This is a pointer to an array. It is not a pointer to a pointer. Arrays and pointers are different. An array has an address, but an array is not an address. An array is a series of contiguous elements.
This pointer points to the whole array and not just the first element, in the same way that a float * points to the whole float and not just the first byte.
If you have for example:
int foo[10];
int (*arrayABC)[10] = &foo;
then the expressions (*arrayABC) and foo are identical. E.g. foo[3] is the same as (*arrayABC)[3].

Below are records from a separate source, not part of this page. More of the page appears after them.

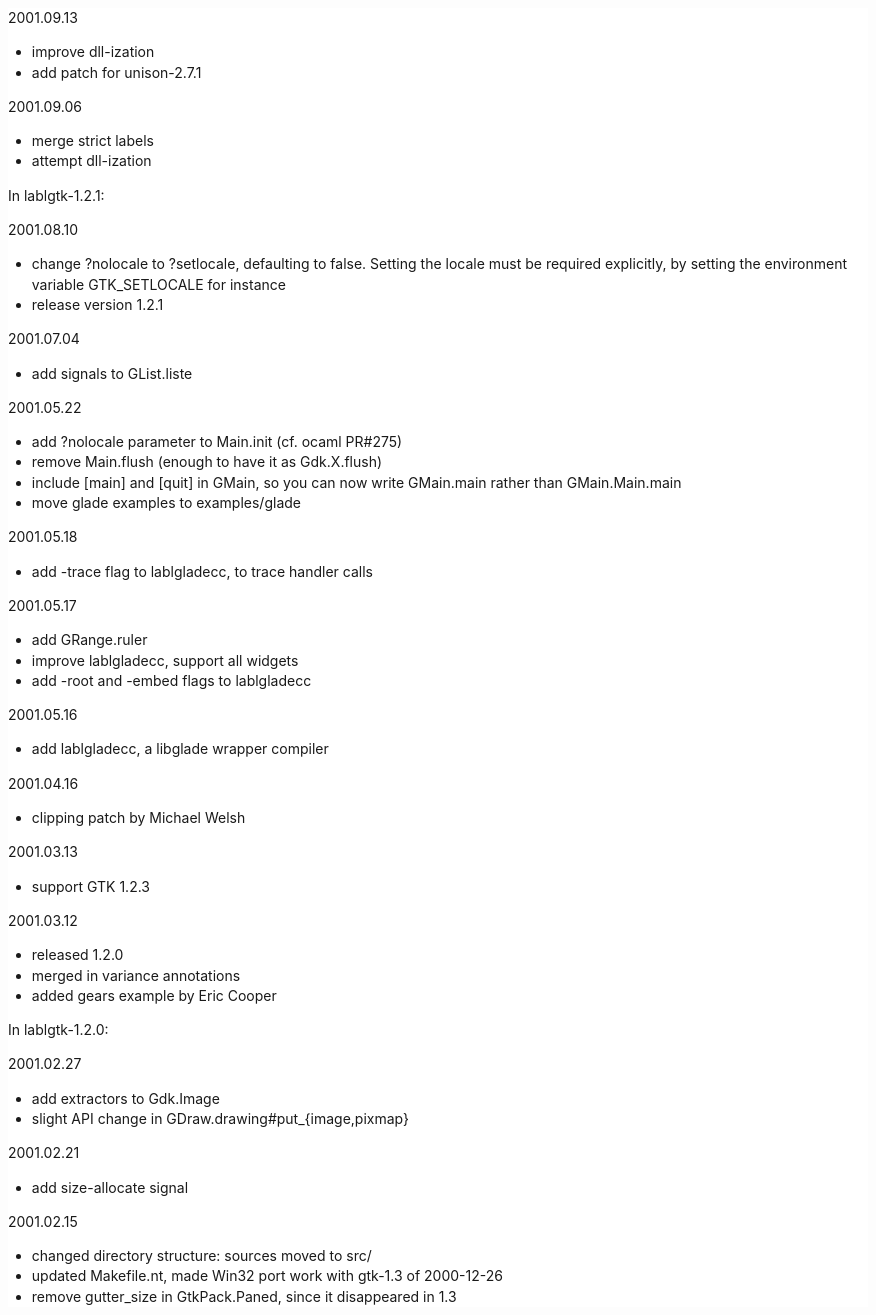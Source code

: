 2001.09.13
  * improve dll-ization
  * add patch for unison-2.7.1

2001.09.06
  * merge strict labels
  * attempt dll-ization

In lablgtk-1.2.1:

2001.08.10
  * change ?nolocale to ?setlocale, defaulting to false.
    Setting the locale must be required explicitly, by setting
    the environment variable GTK_SETLOCALE for instance
  * release version 1.2.1

2001.07.04
  * add signals to GList.liste

2001.05.22
  * add ?nolocale parameter to Main.init (cf. ocaml PR#275)
  * remove Main.flush (enough to have it as Gdk.X.flush)
  * include [main] and [quit] in GMain, so you can now write GMain.main
    rather than GMain.Main.main
  * move glade examples to examples/glade

2001.05.18
  * add -trace flag to lablgladecc, to trace handler calls

2001.05.17
  * add GRange.ruler
  * improve lablgladecc, support all widgets
  * add -root and -embed flags to lablgladecc

2001.05.16
  * add lablgladecc, a libglade wrapper compiler

2001.04.16
  * clipping patch by Michael Welsh

2001.03.13
  * support GTK 1.2.3

2001.03.12
  * released 1.2.0
  * merged in variance annotations
  * added gears example by Eric Cooper

In lablgtk-1.2.0:

2001.02.27
  * add extractors to Gdk.Image
  * slight API change in GDraw.drawing#put_{image,pixmap}

2001.02.21
  * add size-allocate signal

2001.02.15
  * changed directory structure: sources moved to src/
  * updated Makefile.nt, made Win32 port work with gtk-1.3 of 2000-12-26
  * remove gutter_size in GtkPack.Paned, since it disappeared in 1.3
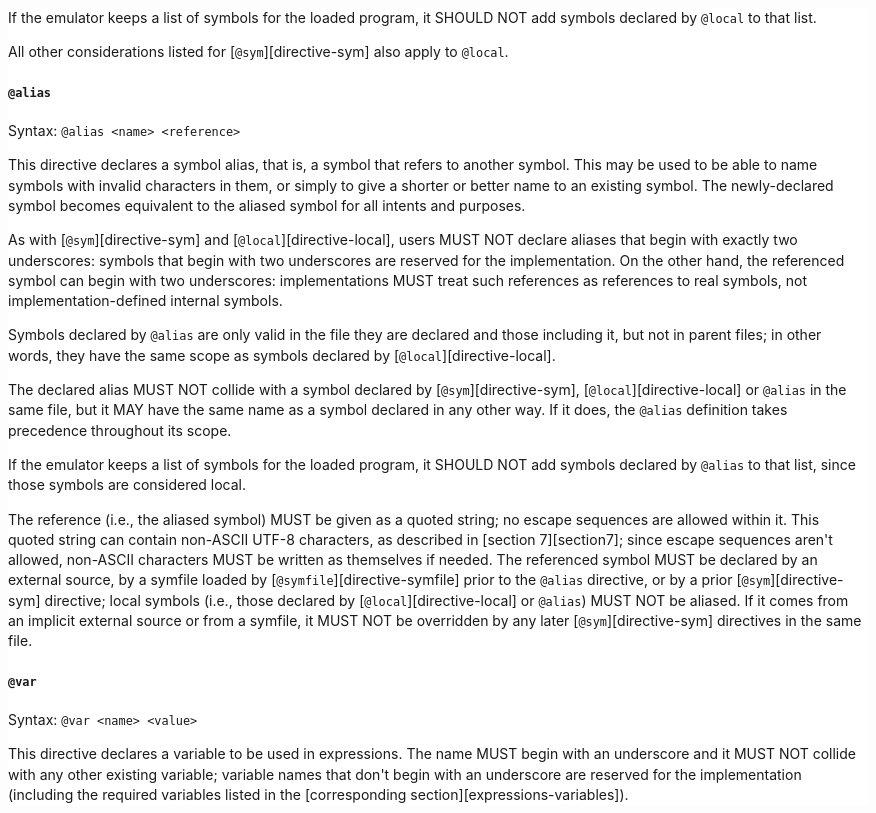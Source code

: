 If the emulator keeps a list of symbols for the loaded program, it SHOULD NOT add symbols declared by `@local` to that
list.

All other considerations listed for [`@sym`][directive-sym] also apply to `@local`.

#### `@alias`

Syntax: `@alias <name> <reference>`

This directive declares a symbol alias, that is, a symbol that refers to another symbol.
This may be used to be able to name symbols with invalid characters in them, or simply to give a shorter or better
name to an existing symbol.
The newly-declared symbol becomes equivalent to the aliased symbol for all intents and purposes.

As with [`@sym`][directive-sym] and [`@local`][directive-local], users MUST NOT declare aliases that begin with
exactly two underscores: symbols that begin with two underscores are reserved for the implementation.
On the other hand, the referenced symbol can begin with two underscores: implementations MUST treat such references as
references to real symbols, not implementation-defined internal symbols.

Symbols declared by `@alias` are only valid in the file they are declared and those including it, but not in parent
files; in other words, they have the same scope as symbols declared by [`@local`][directive-local].

The declared alias MUST NOT collide with a symbol declared by [`@sym`][directive-sym], [`@local`][directive-local] or
`@alias` in the same file, but it MAY have the same name as a symbol declared in any other way.
If it does, the `@alias` definition takes precedence throughout its scope.

If the emulator keeps a list of symbols for the loaded program, it SHOULD NOT add symbols declared by `@alias` to that
list, since those symbols are considered local.

The reference (i.e., the aliased symbol) MUST be given as a quoted string; no escape sequences are allowed within it.
This quoted string can contain non-ASCII UTF-8 characters, as described in [section 7][section7]; since escape
sequences aren't allowed, non-ASCII characters MUST be written as themselves if needed.
The referenced symbol MUST be declared by an external source, by a symfile loaded by [`@symfile`][directive-symfile]
prior to the `@alias` directive, or by a prior [`@sym`][directive-sym] directive; local symbols (i.e., those declared
by [`@local`][directive-local] or `@alias`) MUST NOT be aliased.
If it comes from an implicit external source or from a symfile, it MUST NOT be overridden by any later
[`@sym`][directive-sym] directives in the same file.

#### `@var`

Syntax: `@var <name> <value>`

This directive declares a variable to be used in expressions.
The name MUST begin with an underscore and it MUST NOT collide with any other existing variable; variable names that
don't begin with an underscore are reserved for the implementation (including the required variables listed in the
[corresponding section][expressions-variables]).


[version]: history.md
[cc0]: https://creativecommons.org/publicdomain/zero/1.0/legalcode
[repo]: https://github.com/aaaaaa123456789/gb-debugfiles
[rfc2119]: https://www.rfc-editor.org/rfc/rfc2119
[rfc3629]: https://www.rfc-editor.org/rfc/rfc3629
[rgbds-sym]: https://rgbds.gbdev.io/sym
[section1]: #1-objective-and-scope
[section2]: #2-introduction
[section3]: #3-format-basics
[section3.1]: #31-overall-formatting
[section3.2]: #32-normalization-and-whitespace
[section3.3]: #33-error-handling
[section3.4]: #34-basic-structure
[section3.5]: #35-conditional-inclusion
[section4]: #4-directives
[section4.1]: #41-identification
[section4.2]: #42-conditional-inclusion
[section4.3]: #43-declarations
[section4.4]: #44-action-groups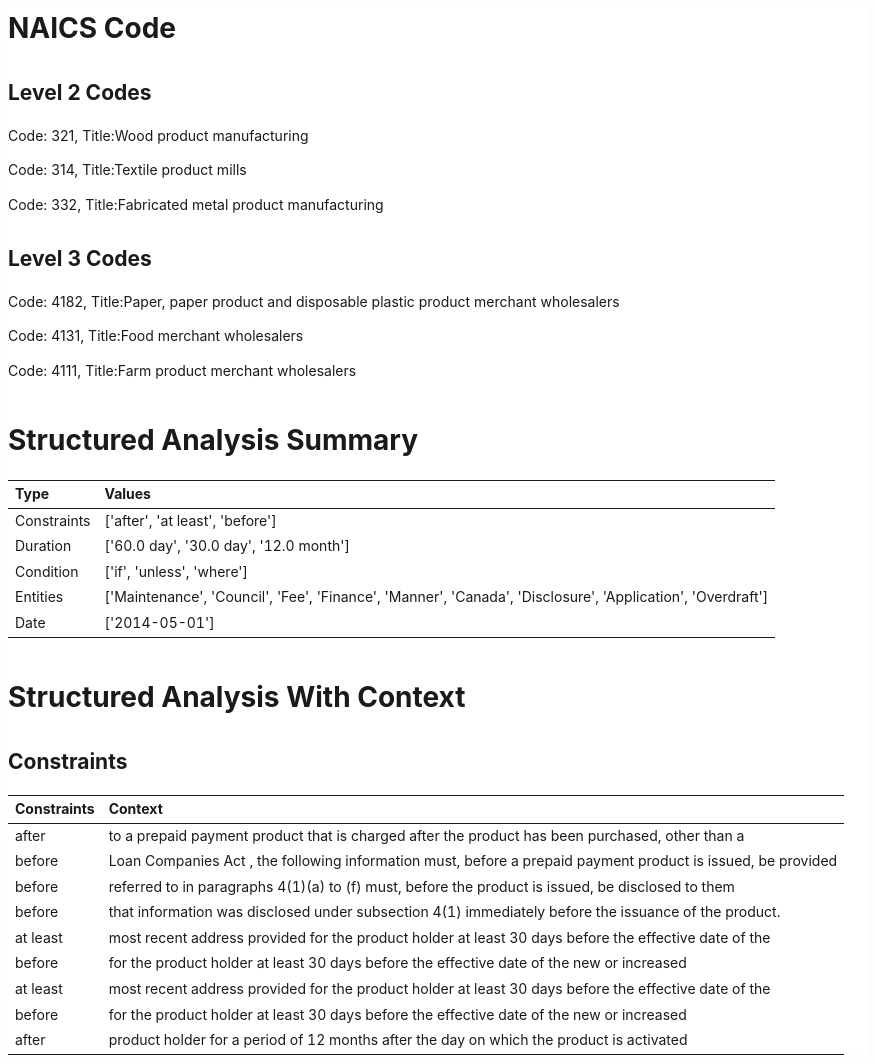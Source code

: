 

# NAICS Code
## Level 2 Codes
Code: 321, Title:Wood product manufacturing

Code: 314, Title:Textile product mills

Code: 332, Title:Fabricated metal product manufacturing




## Level 3 Codes
Code: 4182, Title:Paper, paper product and disposable plastic product merchant wholesalers

Code: 4131, Title:Food merchant wholesalers

Code: 4111, Title:Farm product merchant wholesalers







# Structured Analysis Summary
| Type        | Values                                                                                                     |
|:------------|:-----------------------------------------------------------------------------------------------------------|
| Constraints | ['after', 'at least', 'before']                                                                            |
| Duration    | ['60.0 day', '30.0 day', '12.0 month']                                                                     |
| Condition   | ['if', 'unless', 'where']                                                                                  |
| Entities    | ['Maintenance', 'Council', 'Fee', 'Finance', 'Manner', 'Canada', 'Disclosure', 'Application', 'Overdraft'] |
| Date        | ['2014-05-01']                                                                                             |


# Structured Analysis With Context
 


## Constraints
| Constraints   | Context                                                                                                      |
|:--------------|:-------------------------------------------------------------------------------------------------------------|
| after         | to a prepaid payment product that is charged after the product has been purchased, other than a              |
| before        | Loan Companies Act , the following information must, before a prepaid payment product is issued, be provided |
| before        | referred to in paragraphs 4(1)(a) to (f) must, before the product is issued, be disclosed to them            |
| before        | that information was disclosed under subsection 4(1) immediately before  the issuance of the product.        |
| at least      | most recent address provided for the product holder at least 30 days before the effective date of the        |
| before        | for the product holder at least 30 days before the effective date of the new or increased                    |
| at least      | most recent address provided for the product holder at least 30 days before the effective date of the        |
| before        | for the product holder at least 30 days before the effective date of the new or increased                    |
| after         | product holder for a period of 12 months after the day on which the product is activated                     |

If you have an object of a type T then a pointer to the object is declared like
T obj;
T *ptr = &obj;
Now let's the type T is defined the following way
typedef int T[10];
Thus the code above
T obj;
T *ptr = &obj;
can be rewritten using the typedef definition like
int obj[10];
int (*ptr)[10] = &obj;
In the both cases, when T is some abstract type and when T is an alias for int[10], ptr is a pointer to an object. In the last case ptr is a pointer to an array of 10 elements of type int. That is the object pointed to by ptr has array type. Arrays and poiters are different types.
Try the following simple demonstrative program
#include <stdio.h>
int main( void )
{
typedef int T[10];
T a;
T *pa = &a;
printf( "%zu\n", sizeof( *pa ) );
int b[10];
int ( *pb )[10] = &b;
printf( "%zu\n", sizeof( *pb ) );
}
Its output is
40
40
As you can see the both values are equal to the size of an integer array of 10 elements. So the pointers point to arrays.
If you write
int *arrayABC[10];
you will get an array of 10 pointers of type int *.
If you write
int (*arrayABC)[10];
you will get a pointer to an array of 10 integers.
int* arr[8]; // An array of int pointers.
int (*arr)[8]; // A pointer to an array of integers
The third one is same as the first.
The general rule is operator precedence. It can get even much more complex as function pointers come into the picture.
Use the cdecl program, as suggested by K&R.
$ cdecl
Type `help' or `?' for help
cdecl> explain int* arr1[8];
declare arr1 as array 8 of pointer to int
cdecl> explain int (*arr2)[8]
declare arr2 as pointer to array 8 of int
cdecl> explain int *(arr3[8])
declare arr3 as array 8 of pointer to int
cdecl>
It works the other way too.
cdecl> declare x as pointer to function(void) returning pointer to float
float *(*x)(void )